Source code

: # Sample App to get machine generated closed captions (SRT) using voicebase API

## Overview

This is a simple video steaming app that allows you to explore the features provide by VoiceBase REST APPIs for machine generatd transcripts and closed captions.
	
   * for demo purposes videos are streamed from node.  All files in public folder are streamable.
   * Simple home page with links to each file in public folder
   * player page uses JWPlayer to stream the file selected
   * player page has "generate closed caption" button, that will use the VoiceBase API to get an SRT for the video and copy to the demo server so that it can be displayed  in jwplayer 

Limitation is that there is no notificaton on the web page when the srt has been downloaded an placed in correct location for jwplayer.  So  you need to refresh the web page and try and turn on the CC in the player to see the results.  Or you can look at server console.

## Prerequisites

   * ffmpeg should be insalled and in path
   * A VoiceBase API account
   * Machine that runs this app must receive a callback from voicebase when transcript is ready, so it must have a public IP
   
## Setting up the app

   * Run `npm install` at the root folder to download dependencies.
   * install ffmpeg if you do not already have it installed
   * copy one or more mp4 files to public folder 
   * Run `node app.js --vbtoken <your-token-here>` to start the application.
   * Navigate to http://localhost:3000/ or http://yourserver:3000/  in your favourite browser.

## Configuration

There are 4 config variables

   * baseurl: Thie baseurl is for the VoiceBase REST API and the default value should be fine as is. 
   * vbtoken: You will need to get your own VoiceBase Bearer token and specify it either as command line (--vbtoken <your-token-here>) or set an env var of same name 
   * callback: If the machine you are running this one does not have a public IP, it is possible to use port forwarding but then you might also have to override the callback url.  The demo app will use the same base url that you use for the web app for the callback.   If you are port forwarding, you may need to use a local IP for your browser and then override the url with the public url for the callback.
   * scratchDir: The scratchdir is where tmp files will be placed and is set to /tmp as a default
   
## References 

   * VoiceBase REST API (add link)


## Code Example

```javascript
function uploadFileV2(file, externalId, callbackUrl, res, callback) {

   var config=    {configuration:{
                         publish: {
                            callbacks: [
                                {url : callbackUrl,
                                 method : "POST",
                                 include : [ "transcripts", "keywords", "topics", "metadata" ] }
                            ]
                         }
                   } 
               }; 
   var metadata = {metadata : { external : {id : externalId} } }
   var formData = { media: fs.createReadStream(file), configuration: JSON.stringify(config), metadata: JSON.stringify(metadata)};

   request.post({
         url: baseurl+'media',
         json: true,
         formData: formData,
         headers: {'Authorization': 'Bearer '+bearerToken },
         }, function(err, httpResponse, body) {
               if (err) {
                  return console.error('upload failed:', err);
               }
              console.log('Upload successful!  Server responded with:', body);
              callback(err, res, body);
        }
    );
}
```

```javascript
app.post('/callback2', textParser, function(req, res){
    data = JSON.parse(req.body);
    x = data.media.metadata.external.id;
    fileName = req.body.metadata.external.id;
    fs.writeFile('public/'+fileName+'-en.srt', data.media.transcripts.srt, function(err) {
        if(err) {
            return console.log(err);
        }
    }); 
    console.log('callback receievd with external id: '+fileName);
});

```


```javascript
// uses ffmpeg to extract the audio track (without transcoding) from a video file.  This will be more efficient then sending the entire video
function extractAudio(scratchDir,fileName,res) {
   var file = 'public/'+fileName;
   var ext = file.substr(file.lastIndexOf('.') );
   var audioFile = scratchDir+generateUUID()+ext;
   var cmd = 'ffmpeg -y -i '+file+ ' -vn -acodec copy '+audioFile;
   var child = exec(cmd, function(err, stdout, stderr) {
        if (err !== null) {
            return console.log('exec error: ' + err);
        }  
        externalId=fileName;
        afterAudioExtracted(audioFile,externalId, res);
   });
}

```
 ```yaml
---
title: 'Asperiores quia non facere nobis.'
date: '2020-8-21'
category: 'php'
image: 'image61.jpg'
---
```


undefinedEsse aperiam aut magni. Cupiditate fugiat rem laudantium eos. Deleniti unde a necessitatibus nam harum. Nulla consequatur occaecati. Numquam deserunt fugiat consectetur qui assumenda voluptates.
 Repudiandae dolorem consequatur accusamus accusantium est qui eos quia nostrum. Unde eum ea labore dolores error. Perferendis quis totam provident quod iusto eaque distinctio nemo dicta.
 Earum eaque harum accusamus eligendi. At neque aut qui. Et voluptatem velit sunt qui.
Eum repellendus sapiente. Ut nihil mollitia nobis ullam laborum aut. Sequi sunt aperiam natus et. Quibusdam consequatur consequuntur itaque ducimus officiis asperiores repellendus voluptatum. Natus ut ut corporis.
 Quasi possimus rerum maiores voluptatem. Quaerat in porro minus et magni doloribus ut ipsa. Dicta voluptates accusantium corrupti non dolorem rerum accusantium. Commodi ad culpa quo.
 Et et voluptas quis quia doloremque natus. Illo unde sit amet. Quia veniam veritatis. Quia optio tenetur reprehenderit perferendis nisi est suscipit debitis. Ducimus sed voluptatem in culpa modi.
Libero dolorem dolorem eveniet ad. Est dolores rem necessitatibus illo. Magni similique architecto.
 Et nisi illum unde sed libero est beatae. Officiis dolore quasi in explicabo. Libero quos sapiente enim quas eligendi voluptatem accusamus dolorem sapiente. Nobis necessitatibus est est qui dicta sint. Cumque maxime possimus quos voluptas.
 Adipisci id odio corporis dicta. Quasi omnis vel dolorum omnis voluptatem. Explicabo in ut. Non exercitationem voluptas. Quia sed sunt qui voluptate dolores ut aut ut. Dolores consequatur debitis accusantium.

*-*-*

ACTIVITY:
Give every entry back unchanged. Leave none out.

EXERCISE RESPONSE:
Source code

: # Sample App to get machine generated closed captions (SRT) using voicebase API

## Overview

This is a simple video steaming app that allows you to explore the features provide by VoiceBase REST APPIs for machine generatd transcripts and closed captions.
	
   * for demo purposes videos are streamed from node.  All files in public folder are streamable.
   * Simple home page with links to each file in public folder
   * player page uses JWPlayer to stream the file selected
   * player page has "generate closed caption" button, that will use the VoiceBase API to get an SRT for the video and copy to the demo server so that it can be displayed  in jwplayer 

Limitation is that there is no notificaton on the web page when the srt has been downloaded an placed in correct location for jwplayer.  So  you need to refresh the web page and try and turn on the CC in the player to see the results.  Or you can look at server console.

## Prerequisites

   * ffmpeg should be insalled and in path
   * A VoiceBase API account
   * Machine that runs this app must receive a callback from voicebase when transcript is ready, so it must have a public IP
   
## Setting up the app

   * Run `npm install` at the root folder to download dependencies.
   * install ffmpeg if you do not already have it installed
   * copy one or more mp4 files to public folder 
   * Run `node app.js --vbtoken <your-token-here>` to start the application.
   * Navigate to http://localhost:3000/ or http://yourserver:3000/  in your favourite browser.

## Configuration

There are 4 config variables

   * baseurl: Thie baseurl is for the VoiceBase REST API and the default value should be fine as is. 
   * vbtoken: You will need to get your own VoiceBase Bearer token and specify it either as command line (--vbtoken <your-token-here>) or set an env var of same name 
   * callback: If the machine you are running this one does not have a public IP, it is possible to use port forwarding but then you might also have to override the callback url.  The demo app will use the same base url that you use for the web app for the callback.   If you are port forwarding, you may need to use a local IP for your browser and then override the url with the public url for the callback.
   * scratchDir: The scratchdir is where tmp files will be placed and is set to /tmp as a default
   
## References 

   * VoiceBase REST API (add link)


## Code Example

```javascript
function uploadFileV2(file, externalId, callbackUrl, res, callback) {

   var config=    {configuration:{
                         publish: {
                            callbacks: [
                                {url : callbackUrl,
                                 method : "POST",
                                 include : [ "transcripts", "keywords", "topics", "metadata" ] }
                            ]
                         }
                   } 
               }; 
   var metadata = {metadata : { external : {id : externalId} } }
   var formData = { media: fs.createReadStream(file), configuration: JSON.stringify(config), metadata: JSON.stringify(metadata)};

   request.post({
         url: baseurl+'media',
         json: true,
         formData: formData,
         headers: {'Authorization': 'Bearer '+bearerToken },
         }, function(err, httpResponse, body) {
               if (err) {
                  return console.error('upload failed:', err);
               }
              console.log('Upload successful!  Server responded with:', body);
              callback(err, res, body);
        }
    );
}
```

```javascript
app.post('/callback2', textParser, function(req, res){
    data = JSON.parse(req.body);
    x = data.media.metadata.external.id;
    fileName = req.body.metadata.external.id;
    fs.writeFile('public/'+fileName+'-en.srt', data.media.transcripts.srt, function(err) {
        if(err) {
            return console.log(err);
        }
    }); 
    console.log('callback receievd with external id: '+fileName);
});

```


```javascript
// uses ffmpeg to extract the audio track (without transcoding) from a video file.  This will be more efficient then sending the entire video
function extractAudio(scratchDir,fileName,res) {
   var file = 'public/'+fileName;
   var ext = file.substr(file.lastIndexOf('.') );
   var audioFile = scratchDir+generateUUID()+ext;
   var cmd = 'ffmpeg -y -i '+file+ ' -vn -acodec copy '+audioFile;
   var child = exec(cmd, function(err, stdout, stderr) {
        if (err !== null) {
            return console.log('exec error: ' + err);
        }  
        externalId=fileName;
        afterAudioExtracted(audioFile,externalId, res);
   });
}

```
 ```yaml
---
title: 'Asperiores quia non facere nobis.'
date: '2020-8-21'
category: 'php'
image: 'image61.jpg'
---
```


undefinedEsse aperiam aut magni. Cupiditate fugiat rem laudantium eos. Deleniti unde a necessitatibus nam harum. Nulla consequatur occaecati. Numquam deserunt fugiat consectetur qui assumenda voluptates.
 Repudiandae dolorem consequatur accusamus accusantium est qui eos quia nostrum. Unde eum ea labore dolores error. Perferendis quis totam provident quod iusto eaque distinctio nemo dicta.
 Earum eaque harum accusamus eligendi. At neque aut qui. Et voluptatem velit sunt qui.
Eum repellendus sapiente. Ut nihil mollitia nobis ullam laborum aut. Sequi sunt aperiam natus et. Quibusdam consequatur consequuntur itaque ducimus officiis asperiores repellendus voluptatum. Natus ut ut corporis.
 Quasi possimus rerum maiores voluptatem. Quaerat in porro minus et magni doloribus ut ipsa. Dicta voluptates accusantium corrupti non dolorem rerum accusantium. Commodi ad culpa quo.
 Et et voluptas quis quia doloremque natus. Illo unde sit amet. Quia veniam veritatis. Quia optio tenetur reprehenderit perferendis nisi est suscipit debitis. Ducimus sed voluptatem in culpa modi.
Libero dolorem dolorem eveniet ad. Est dolores rem necessitatibus illo. Magni similique architecto.
 Et nisi illum unde sed libero est beatae. Officiis dolore quasi in explicabo. Libero quos sapiente enim quas eligendi voluptatem accusamus dolorem sapiente. Nobis necessitatibus est est qui dicta sint. Cumque maxime possimus quos voluptas.
 Adipisci id odio corporis dicta. Quasi omnis vel dolorum omnis voluptatem. Explicabo in ut. Non exercitationem voluptas. Quia sed sunt qui voluptate dolores ut aut ut. Dolores consequatur debitis accusantium.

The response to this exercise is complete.